Bu gibi sorunlar, FromSoftware’in oyunlarına gerçekten değer vermeye başlamamı zorlaştırıyor. Her zaman bir eleştiri yaptığımda, çoğu zaman bu tür üç aşağı beş yukarı sorunları incelemeye harcadığım zamanın büyük bir bölümü oluyor. Belki bunları değiştirmek daha zor ki düşünmüyorum. Belki FromSoftware, çok sayıda ödül alacağı ve övgüler alacağı için hiçbir şeyi değiştirmeye ihtiyaç duymadığını düşünüyor. Tek bildiğim, bu inceleme döngüsünde diğer basın üyeleriyle yaptığım birçok konuşmanın ne kadar garip eşleştirme ile ilgili olduğu ve bunun başarısına ne kadar zarar vereceğidir. Korkunç bir konuşma! Sanatsal bir güzellik tartışmayı tercih ederim ama Nightreign çoğunlukla bize ürün olarak odaklanmamız çağrısını yapıyor.
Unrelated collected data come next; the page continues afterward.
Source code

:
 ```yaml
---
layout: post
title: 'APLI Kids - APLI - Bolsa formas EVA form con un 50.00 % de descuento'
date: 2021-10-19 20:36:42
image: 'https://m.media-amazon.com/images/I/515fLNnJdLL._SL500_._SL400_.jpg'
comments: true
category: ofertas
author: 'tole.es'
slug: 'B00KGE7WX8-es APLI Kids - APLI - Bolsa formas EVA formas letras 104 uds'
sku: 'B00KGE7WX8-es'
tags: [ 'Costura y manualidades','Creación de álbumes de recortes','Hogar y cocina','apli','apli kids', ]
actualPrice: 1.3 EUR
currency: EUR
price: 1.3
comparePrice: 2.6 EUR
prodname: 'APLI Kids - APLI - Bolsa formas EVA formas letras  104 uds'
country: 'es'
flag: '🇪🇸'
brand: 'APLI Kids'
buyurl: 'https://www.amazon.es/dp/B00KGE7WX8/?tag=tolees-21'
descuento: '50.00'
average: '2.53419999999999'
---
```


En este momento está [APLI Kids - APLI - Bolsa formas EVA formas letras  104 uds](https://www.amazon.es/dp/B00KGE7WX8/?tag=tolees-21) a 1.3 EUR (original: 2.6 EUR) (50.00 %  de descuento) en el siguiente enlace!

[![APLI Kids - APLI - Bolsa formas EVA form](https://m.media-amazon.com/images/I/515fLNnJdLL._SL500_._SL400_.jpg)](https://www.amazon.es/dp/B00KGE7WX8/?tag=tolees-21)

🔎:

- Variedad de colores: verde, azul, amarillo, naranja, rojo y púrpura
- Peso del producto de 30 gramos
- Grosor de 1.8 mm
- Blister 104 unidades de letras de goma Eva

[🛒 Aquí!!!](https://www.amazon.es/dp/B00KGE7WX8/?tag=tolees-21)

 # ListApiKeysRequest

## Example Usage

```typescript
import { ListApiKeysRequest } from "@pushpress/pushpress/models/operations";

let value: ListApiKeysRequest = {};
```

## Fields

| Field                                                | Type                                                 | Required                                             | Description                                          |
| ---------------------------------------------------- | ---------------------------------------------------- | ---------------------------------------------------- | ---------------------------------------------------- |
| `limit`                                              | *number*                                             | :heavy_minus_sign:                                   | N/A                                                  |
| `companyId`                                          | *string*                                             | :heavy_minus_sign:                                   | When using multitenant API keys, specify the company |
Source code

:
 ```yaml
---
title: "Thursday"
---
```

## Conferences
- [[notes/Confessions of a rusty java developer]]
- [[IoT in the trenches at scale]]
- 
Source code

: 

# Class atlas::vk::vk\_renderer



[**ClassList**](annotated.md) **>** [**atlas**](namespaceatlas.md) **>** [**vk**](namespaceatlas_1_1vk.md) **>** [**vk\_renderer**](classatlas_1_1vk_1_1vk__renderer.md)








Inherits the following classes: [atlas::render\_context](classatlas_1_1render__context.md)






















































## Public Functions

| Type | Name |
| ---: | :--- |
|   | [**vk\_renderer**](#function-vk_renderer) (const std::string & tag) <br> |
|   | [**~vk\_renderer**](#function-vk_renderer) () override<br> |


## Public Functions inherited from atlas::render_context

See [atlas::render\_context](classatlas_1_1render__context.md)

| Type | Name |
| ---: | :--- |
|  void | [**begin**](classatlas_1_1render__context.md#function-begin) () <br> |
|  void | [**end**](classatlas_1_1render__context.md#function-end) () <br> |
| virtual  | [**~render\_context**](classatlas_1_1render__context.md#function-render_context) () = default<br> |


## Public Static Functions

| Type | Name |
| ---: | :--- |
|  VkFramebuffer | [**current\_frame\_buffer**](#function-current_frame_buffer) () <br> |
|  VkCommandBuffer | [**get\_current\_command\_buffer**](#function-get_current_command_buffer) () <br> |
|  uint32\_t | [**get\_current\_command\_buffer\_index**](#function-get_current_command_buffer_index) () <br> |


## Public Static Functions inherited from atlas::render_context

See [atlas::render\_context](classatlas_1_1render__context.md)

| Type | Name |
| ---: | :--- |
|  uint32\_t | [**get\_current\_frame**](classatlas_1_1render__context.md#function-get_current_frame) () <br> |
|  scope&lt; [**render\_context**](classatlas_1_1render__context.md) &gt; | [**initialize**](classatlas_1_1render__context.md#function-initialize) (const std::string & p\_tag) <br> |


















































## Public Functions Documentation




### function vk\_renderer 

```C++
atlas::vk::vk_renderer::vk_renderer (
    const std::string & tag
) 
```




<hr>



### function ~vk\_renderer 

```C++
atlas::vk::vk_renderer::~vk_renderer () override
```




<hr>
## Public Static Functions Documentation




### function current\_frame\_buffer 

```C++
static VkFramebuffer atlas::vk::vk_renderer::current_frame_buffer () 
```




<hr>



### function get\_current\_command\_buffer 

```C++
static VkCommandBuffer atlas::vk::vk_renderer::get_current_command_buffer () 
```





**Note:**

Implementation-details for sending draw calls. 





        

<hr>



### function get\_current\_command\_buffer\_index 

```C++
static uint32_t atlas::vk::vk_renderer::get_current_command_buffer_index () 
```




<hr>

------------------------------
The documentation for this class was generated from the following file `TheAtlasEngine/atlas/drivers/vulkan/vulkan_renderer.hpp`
En azından ürün, her şeyin uygun bir şekilde bir araya geldiğinde etkileyici. Koordine bir partide olduğumda Nightreign’in sürekli sağladığı sevinç harika. Elden Ring’de zorlu bir patronu öldürmekten aldığım heyecanı elde ediyorum, ancak bu sefer takımımın yaptığı çok sayıda küçük karar nedeniyle artırılmış hale geliyor. Sadece yeterince saldırı yaparak değil, temizlenmesi gereken o bir patronu öldürmenin anlamını anlamakla ilgili. Bir hata, iyi bir koşunuzu mahvedebilir ama ilerlemeye devam etmekten alıkoymamalı. Belki FromSoftware, bunu herkesten daha iyi anlıyor; yıllar boyunca kazandığı tüm avantajlarla.
Elden Ring: Nightreign, PS5 Pro’da test edildi.